### [TO DO]
Within the entries below, find the portion that opens with the line containing "10 for ECMWF." and closes with the line containing "require separate treatment.". Retype that portion exactly and only.

EXERCISE DATA below:

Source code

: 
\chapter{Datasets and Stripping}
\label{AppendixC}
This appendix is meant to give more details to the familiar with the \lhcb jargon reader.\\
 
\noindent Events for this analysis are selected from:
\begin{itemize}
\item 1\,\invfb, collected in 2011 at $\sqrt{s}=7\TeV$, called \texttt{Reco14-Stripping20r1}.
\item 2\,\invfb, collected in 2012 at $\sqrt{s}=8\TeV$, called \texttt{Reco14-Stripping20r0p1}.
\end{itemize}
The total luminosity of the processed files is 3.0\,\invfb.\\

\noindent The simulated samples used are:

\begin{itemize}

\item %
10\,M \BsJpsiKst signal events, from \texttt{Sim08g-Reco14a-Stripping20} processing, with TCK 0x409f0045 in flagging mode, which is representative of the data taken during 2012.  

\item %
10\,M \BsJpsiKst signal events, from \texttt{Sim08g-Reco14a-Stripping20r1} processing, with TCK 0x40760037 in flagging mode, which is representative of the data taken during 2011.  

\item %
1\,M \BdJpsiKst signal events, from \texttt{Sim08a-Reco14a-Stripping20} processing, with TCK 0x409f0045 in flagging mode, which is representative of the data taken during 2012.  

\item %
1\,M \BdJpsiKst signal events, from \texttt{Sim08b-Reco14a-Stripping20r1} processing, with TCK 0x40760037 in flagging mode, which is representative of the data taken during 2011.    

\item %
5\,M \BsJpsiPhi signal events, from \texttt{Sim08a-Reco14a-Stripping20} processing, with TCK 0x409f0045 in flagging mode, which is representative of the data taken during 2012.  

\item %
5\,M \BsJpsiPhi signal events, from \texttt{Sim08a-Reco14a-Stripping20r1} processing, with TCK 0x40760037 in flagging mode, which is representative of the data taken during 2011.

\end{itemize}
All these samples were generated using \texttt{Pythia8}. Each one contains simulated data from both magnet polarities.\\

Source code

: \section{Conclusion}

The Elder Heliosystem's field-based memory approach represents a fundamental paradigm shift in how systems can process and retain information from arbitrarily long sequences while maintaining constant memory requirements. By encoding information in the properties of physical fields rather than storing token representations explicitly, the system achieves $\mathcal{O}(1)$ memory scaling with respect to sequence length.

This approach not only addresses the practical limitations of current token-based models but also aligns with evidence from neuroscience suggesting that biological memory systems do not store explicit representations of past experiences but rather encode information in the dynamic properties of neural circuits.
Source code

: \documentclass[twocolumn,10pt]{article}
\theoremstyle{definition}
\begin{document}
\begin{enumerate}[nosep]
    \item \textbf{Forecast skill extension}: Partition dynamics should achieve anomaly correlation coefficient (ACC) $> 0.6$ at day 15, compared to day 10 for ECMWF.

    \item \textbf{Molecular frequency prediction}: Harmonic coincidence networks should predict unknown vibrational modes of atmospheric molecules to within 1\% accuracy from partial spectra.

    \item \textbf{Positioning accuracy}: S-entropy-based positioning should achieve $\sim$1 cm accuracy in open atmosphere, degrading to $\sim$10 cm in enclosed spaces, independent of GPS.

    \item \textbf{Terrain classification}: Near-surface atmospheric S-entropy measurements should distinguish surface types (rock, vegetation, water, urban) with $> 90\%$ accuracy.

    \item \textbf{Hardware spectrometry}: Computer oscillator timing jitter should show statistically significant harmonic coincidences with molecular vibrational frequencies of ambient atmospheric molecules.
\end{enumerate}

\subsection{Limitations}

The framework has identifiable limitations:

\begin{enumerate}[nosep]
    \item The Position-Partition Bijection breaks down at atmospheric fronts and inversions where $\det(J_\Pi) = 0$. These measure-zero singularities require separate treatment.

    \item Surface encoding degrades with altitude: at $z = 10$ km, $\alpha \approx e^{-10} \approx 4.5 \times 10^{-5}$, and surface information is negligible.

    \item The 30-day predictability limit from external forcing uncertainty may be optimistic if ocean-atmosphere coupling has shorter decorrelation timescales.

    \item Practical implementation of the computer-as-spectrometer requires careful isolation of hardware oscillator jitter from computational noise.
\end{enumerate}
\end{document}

End of EXERCISE DATA.

### [ANSWER SECTION]
    \item \textbf{Forecast skill extension}: Partition dynamics should achieve anomaly correlation coefficient (ACC) $> 0.6$ at day 15, compared to day 10 for ECMWF.

    \item \textbf{Molecular frequency prediction}: Harmonic coincidence networks should predict unknown vibrational modes of atmospheric molecules to within 1\% accuracy from partial spectra.

    \item \textbf{Positioning accuracy}: S-entropy-based positioning should achieve $\sim$1 cm accuracy in open atmosphere, degrading to $\sim$10 cm in enclosed spaces, independent of GPS.

    \item \textbf{Terrain classification}: Near-surface atmospheric S-entropy measurements should distinguish surface types (rock, vegetation, water, urban) with $> 90\%$ accuracy.

    \item \textbf{Hardware spectrometry}: Computer oscillator timing jitter should show statistically significant harmonic coincidences with molecular vibrational frequencies of ambient atmospheric molecules.
\end{enumerate}

\subsection{Limitations}

The framework has identifiable limitations:

\begin{enumerate}[nosep]
    \item The Position-Partition Bijection breaks down at atmospheric fronts and inversions where $\det(J_\Pi) = 0$. These measure-zero singularities require separate treatment.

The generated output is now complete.